L’un des reproches le plus souvent adressés au rock contemporain est son incapacité à se renouveler, à se réinventer, sa tendance à réutiliser les mêmes recettes considérées comme éculées. Il est alors fait abstraction d’une composante essentielle de la musique qui est, tout simplement, sa capacité à émouvoir, à véhiculer des émotions qui peuvent tout aussi bien être de la colère, de la tristesse, de la peur ou bien sûr de la joye (jeu de mots de circonstance).

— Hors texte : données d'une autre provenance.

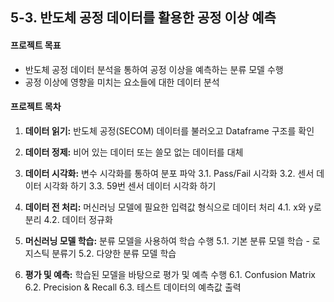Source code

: ## 5-3. 반도체 공정 데이터를 활용한 공정 이상 예측



#### 프로젝트 목표

- 반도체 공정 데이터 분석을 통하여 공정 이상을 예측하는 분류 모델 수행 
- 공정 이상에 영향을 미치는 요소들에 대한 데이터 분석



#### 프로젝트 목차

1. **데이터 읽기:** 반도체 공정(SECOM) 데이터를 불러오고 Dataframe 구조를 확인

2. **데이터 정제:** 비어 있는 데이터 또는 쓸모 없는 데이터를 대체

3. **데이터 시각화:** 변수 시각화를 통하여 분포 파악
   3.1. Pass/Fail 시각화
   3.2. 센서 데이터 시각화 하기
   3.3. 59번 센서 데이터 시각화 하기

4. **데이터 전 처리:** 머신러닝 모델에 필요한 입력값 형식으로 데이터 처리
   4.1. x와 y로 분리
   4.2. 데이터 정규화

5. **머신러닝 모델 학습:** 분류 모델을 사용하여 학습 수행
   5.1. 기본 분류 모델 학습 - 로지스틱 분류기
   5.2. 다양한 분류 모델 학습

6. **평가 및 예측:** 학습된 모델을 바탕으로 평가 및 예측 수행
   6.1. Confusion Matrix
   6.2. Precision & Recall
   6.3. 테스트 데이터의 예측값 출력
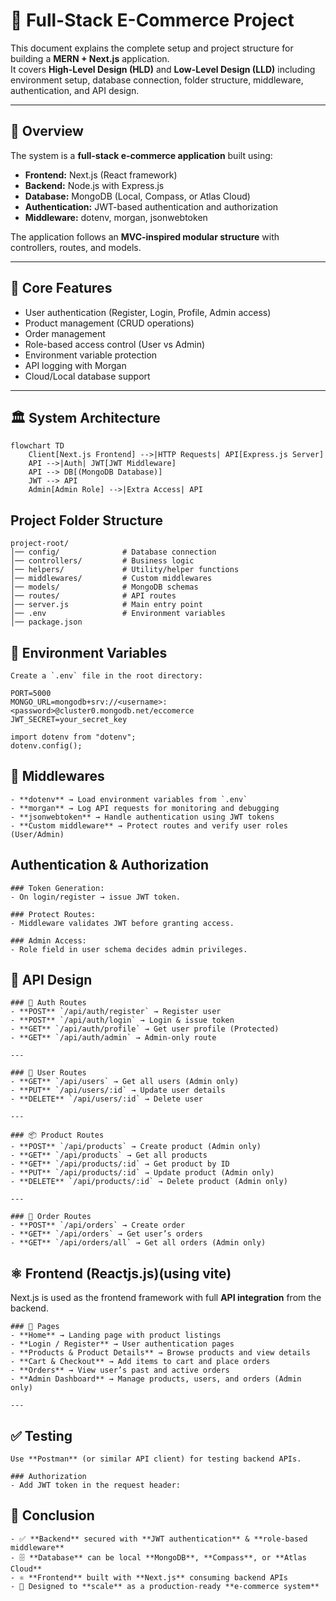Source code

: # 🚀 Full-Stack E-Commerce Project

This document explains the complete setup and project structure for building a **MERN + Next.js** application.  
It covers **High-Level Design (HLD)** and **Low-Level Design (LLD)** including environment setup, database connection, folder structure, middleware, authentication, and API design.

---

## 🎯 Overview
The system is a **full-stack e-commerce application** built using:
- **Frontend:** Next.js (React framework)
- **Backend:** Node.js with Express.js
- **Database:** MongoDB (Local, Compass, or Atlas Cloud)
- **Authentication:** JWT-based authentication and authorization
- **Middleware:** dotenv, morgan, jsonwebtoken

The application follows an **MVC-inspired modular structure** with controllers, routes, and models.

---

## 🔐 Core Features
- User authentication (Register, Login, Profile, Admin access)
- Product management (CRUD operations)
- Order management
- Role-based access control (User vs Admin)
- Environment variable protection
- API logging with Morgan
- Cloud/Local database support

---

## 🏛️ System Architecture


    flowchart TD
        Client[Next.js Frontend] -->|HTTP Requests| API[Express.js Server]
        API -->|Auth| JWT[JWT Middleware]
        API --> DB[(MongoDB Database)]
        JWT --> API
        Admin[Admin Role] -->|Extra Access| API

## Project Folder Structure

    project-root/
    │── config/              # Database connection
    │── controllers/         # Business logic
    │── helpers/             # Utility/helper functions
    │── middlewares/         # Custom middlewares
    │── models/              # MongoDB schemas
    │── routes/              # API routes
    │── server.js            # Main entry point
    │── .env                 # Environment variables
    │── package.json


## 🔐 Environment Variables

    Create a `.env` file in the root directory:
    
    PORT=5000
    MONGO_URL=mongodb+srv://<username>:<password>@cluster0.mongodb.net/eccomerce
    JWT_SECRET=your_secret_key
    
    import dotenv from "dotenv";
    dotenv.config();

## 📑 Middlewares

    - **dotenv** → Load environment variables from `.env`
    - **morgan** → Log API requests for monitoring and debugging
    - **jsonwebtoken** → Handle authentication using JWT tokens
    - **Custom middleware** → Protect routes and verify user roles (User/Admin)



## Authentication & Authorization

    ### Token Generation:
    - On login/register → issue JWT token.
    
    ### Protect Routes:
    - Middleware validates JWT before granting access.
    
    ### Admin Access:
    - Role field in user schema decides admin privileges.


## 🧪 API Design

    ### 🔑 Auth Routes
    - **POST** `/api/auth/register` → Register user  
    - **POST** `/api/auth/login` → Login & issue token  
    - **GET** `/api/auth/profile` → Get user profile (Protected)  
    - **GET** `/api/auth/admin` → Admin-only route  
    
    ---
    
    ### 👤 User Routes
    - **GET** `/api/users` → Get all users (Admin only)  
    - **PUT** `/api/users/:id` → Update user details  
    - **DELETE** `/api/users/:id` → Delete user  
    
    ---
    
    ### 📦 Product Routes
    - **POST** `/api/products` → Create product (Admin only)  
    - **GET** `/api/products` → Get all products  
    - **GET** `/api/products/:id` → Get product by ID  
    - **PUT** `/api/products/:id` → Update product (Admin only)  
    - **DELETE** `/api/products/:id` → Delete product (Admin only)  
    
    ---
    
    ### 🛒 Order Routes
    - **POST** `/api/orders` → Create order  
    - **GET** `/api/orders` → Get user’s orders  
    - **GET** `/api/orders/all` → Get all orders (Admin only)  


## ⚛️ Frontend (Reactjs.js)(using vite)

Next.js is used as the frontend framework with full **API integration** from the backend.  

    ### 📄 Pages
    - **Home** → Landing page with product listings  
    - **Login / Register** → User authentication pages  
    - **Products & Product Details** → Browse products and view details  
    - **Cart & Checkout** → Add items to cart and place orders  
    - **Orders** → View user’s past and active orders  
    - **Admin Dashboard** → Manage products, users, and orders (Admin only)  
    
    ---

## ✅ Testing

    Use **Postman** (or similar API client) for testing backend APIs.  
    
    ### Authorization
    - Add JWT token in the request header:  

## 🏁 Conclusion

    - ✅ **Backend** secured with **JWT authentication** & **role-based middleware**  
    - 🗄️ **Database** can be local **MongoDB**, **Compass**, or **Atlas Cloud**  
    - ⚛️ **Frontend** built with **Next.js** consuming backend APIs  
    - 🚀 Designed to **scale** as a production-ready **e-commerce system**  

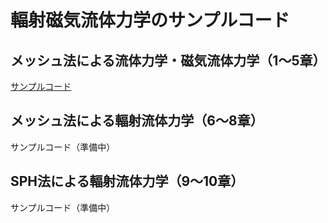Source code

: # 輻射磁気流体力学のサンプルコード

## メッシュ法による流体力学・磁気流体力学（1〜5章）
[サンプルコード](https://github.com/tomoaki-matsumoto/textbook_sample_MHD)

## メッシュ法による輻射流体力学（6〜8章）
サンプルコード（準備中）

## SPH法による輻射流体力学（9〜10章）
サンプルコード（準備中）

Le groupe londonien Happyness a parfaitement assimilé cette combinaison, transmettant à la fois un héritage musical et des émotions qui font partie intégrante de cet art qui nous intéresse ici. Concernant l’héritage, Happyness a toujours eu un tropisme 90’s bien prononcé. Sur leur premier album “Weird Little Birthday” sorti en 2015, l’influence de Sparklehorse était patente, notamment au travers des tempos ralentis et de la voix trafiquée du chanteur. En 2017, le deuxième, “Write In”, apparaissait plus varié mais aussi plus inégal, entre ballades au piano et rock slacker nous ramenant au moins vingt ans en arrière. Avec le recul, ce second effort apparaît aujourd’hui comme un album de transition, le groupe ayant connu d’importants changements par la suite.
L’année 2019 a en effet vu le départ du guitariste et membre fondateur Benji Compston. Puis le batteur Ash Kenazi a fait son coming out, apparaissant maintenant en drag queen exubérante. Le guitariste et désormais seul chanteur Jonny Allan a aussi connu une séparation qui l’a profondément marqué. Bref, le groupe estime avoir vécu à la fois les pires et les meilleures années de sa vie. Le nouvel album “Floatr” en porte la marque.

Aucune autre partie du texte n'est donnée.